Supplied entries:
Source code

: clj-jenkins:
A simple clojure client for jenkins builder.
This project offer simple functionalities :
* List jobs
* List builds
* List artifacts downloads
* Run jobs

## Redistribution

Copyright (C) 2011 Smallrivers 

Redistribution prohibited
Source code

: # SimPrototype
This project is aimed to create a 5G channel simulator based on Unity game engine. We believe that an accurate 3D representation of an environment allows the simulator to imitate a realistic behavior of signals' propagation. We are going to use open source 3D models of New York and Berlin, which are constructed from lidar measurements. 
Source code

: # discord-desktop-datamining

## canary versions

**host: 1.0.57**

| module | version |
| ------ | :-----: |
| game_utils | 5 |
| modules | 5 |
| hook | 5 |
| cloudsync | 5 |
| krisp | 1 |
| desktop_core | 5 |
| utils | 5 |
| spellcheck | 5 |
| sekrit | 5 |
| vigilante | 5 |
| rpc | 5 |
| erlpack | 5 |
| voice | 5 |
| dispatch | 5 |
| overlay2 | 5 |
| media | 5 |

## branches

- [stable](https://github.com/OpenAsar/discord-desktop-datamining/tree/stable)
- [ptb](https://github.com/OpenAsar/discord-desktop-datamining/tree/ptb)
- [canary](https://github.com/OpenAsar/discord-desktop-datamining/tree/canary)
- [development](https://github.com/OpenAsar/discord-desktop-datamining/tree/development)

Task details: Copy each line of the listing that contains the string "datamining".

Exercise solution:
: # discord-desktop-datamining
- [stable](https://github.com/OpenAsar/discord-desktop-datamining/tree/stable)
- [ptb](https://github.com/OpenAsar/discord-desktop-datamining/tree/ptb)
- [canary](https://github.com/OpenAsar/discord-desktop-datamining/tree/canary)
- [development](https://github.com/OpenAsar/discord-desktop-datamining/tree/development)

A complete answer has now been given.